5e-database icon indicating copy to clipboard operation
5e-database copied to clipboard

Add more API languages.

Open ariedov opened this issue 6 years ago • 39 comments

Hey, love this repo!

I play DnD in Ukraine, and we use Russian as our primary language for the parties, so I would love to have this API available in different languages.

Maybe creating folders like en, ru and just storing the different json files there would be a good option?

I am ready to contribute, just don't want to deploy my own API :)

ariedov avatar Aug 24 '19 12:08 ariedov

That seems like a pretty interesting idea. I'm a little concerned about changing the folder structure (or in this case adding a folder structure) for the existing files. My other main concern is that we would need someone to maintain the different languages as well as make sure changes in files in one language end up propagating to the other languages. I, unfortunately, do not speak or write in Russian.

bagelbits avatar Sep 05 '19 21:09 bagelbits

It might be better to some how store the different languages together but it still wouldn't handle the divergence of trying to maintain more than one language.

bagelbits avatar Sep 24 '19 17:09 bagelbits

Were you thinking just the descriptions or all fields converted to Russian and, inevitably, other languages?

bagelbits avatar Nov 01 '19 19:11 bagelbits

Yeah, pretty much. And also having the ability to request a specific language in a GET param.

ariedov avatar Nov 02 '19 16:11 ariedov

Does the SRD exist in any other languages currently? There is prob a risk of copyright infringement as well, validating that translations are not pulling from proprietary (D&D) info. Just pointing that out as something to think about.

benjaminapetersen avatar Nov 05 '19 20:11 benjaminapetersen

I am not a lawyer.

@benjaminapetersen yes the SRD exists in other languages.

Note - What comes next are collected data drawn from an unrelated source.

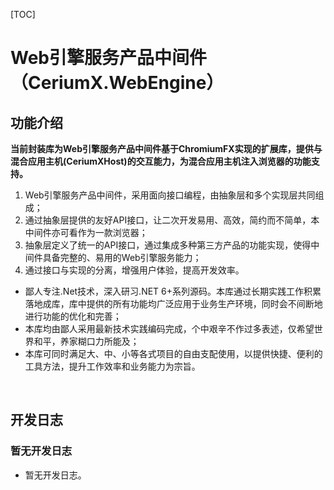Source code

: [TOC]

# Web引擎服务产品中间件（CeriumX.WebEngine）

## 功能介绍

**当前封装库为Web引擎服务产品中间件基于ChromiumFX实现的扩展库，提供与混合应用主机(CeriumXHost)的交互能力，为混合应用主机注入浏览器的功能支持。**

1. Web引擎服务产品中间件，采用面向接口编程，由抽象层和多个实现层共同组成；
2. 通过抽象层提供的友好API接口，让二次开发易用、高效，简约而不简单，本中间件亦可看作为一款浏览器；
3. 抽象层定义了统一的API接口，通过集成多种第三方产品的功能实现，使得中间件具备完整的、易用的Web引擎服务能力；
4. 通过接口与实现的分离，增强用户体验，提高开发效率。

- 鄙人专注.Net技术，深入研习.NET 6+系列源码。本库通过长期实践工作积累落地成库，库中提供的所有功能均广泛应用于业务生产环境，同时会不间断地进行功能的优化和完善；
- 本库均由鄙人采用最新技术实践编码完成，个中艰辛不作过多表述，仅希望世界和平，养家糊口力所能及；
- 本库可同时满足大、中、小等各式项目的自由支配使用，以提供快捷、便利的工具方法，提升工作效率和业务能力为宗旨。

<br>

## 开发日志

### 暂无开发日志
- 暂无开发日志。
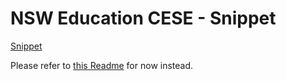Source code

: # NSW Education CESE - Snippet 

[Snippet](https://nsweducation-snippet.herokuapp.com/)


Please refer to [this Readme](https://github.com/CodeforAustralia/cese-snippet/blob/master/client/README.md) for now instead.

According to the OGL, it is allowed to translate the SRD as long as the translation is also under OGL. So yes, you may translate the SRD if you want. You shouldn't be able to get sued for that.

But currently there are no official translation of the SRD. (By "official", I mean WotC-approved.) There are official translations of books, but not any of the SRD.

Therefore I don't see why this should be included and part of this project goal. Plus, if things are translated from the D&D books and not the SRD, we have no way to know that and this project could be hosting copyright-infringing material without anyone noticing.

It's already hard to keep non-SRD monsters, spells, races, and subclasses out of this repo, I don't see why we should take the burden of doing it in languages we don't understand.

ogregoire avatar Feb 28 '20 14:02 ogregoire

Hi guys!

I'd love to have this API available in spanish. I understand the problems @ogregoire is pointing out and the others about changing the project structure or mantaining the language. My proposition to do it would be:

  • Any pr adding a new language must be sent together with a link to the published SRD translation in order check that is following OGL. (ie: http://srd.nosolorol.com/DD5/index.html)

  • About the structure. All texts could be replaced with language keys (ie: "Barbarian" to "barbarian", "Skill: Animal Handling" to "skill-animal-handling") and a new .json per language created (enUS.jon, esES.json, ruRU.json...), linking each language key with the translated text:

enUS.json

{
   "barbarian: "Barbarian",
   "skill-animal-handling": "Skill: Animal Handling",
   ....
}

then, during the building process and before refreshing the database, automatically create new localized files (5e-SRD-Classes-enUS.json. 5e-SRD-Classes-esES.json...) replacing those keys with the translated text and all the urls to include the language (/api/proficiencies/skill-animal-handling to /api/en/proficiencies/skill-animal-handling or /api/es/proficiencies/skill-animal-handling), and then deploy'em to the db.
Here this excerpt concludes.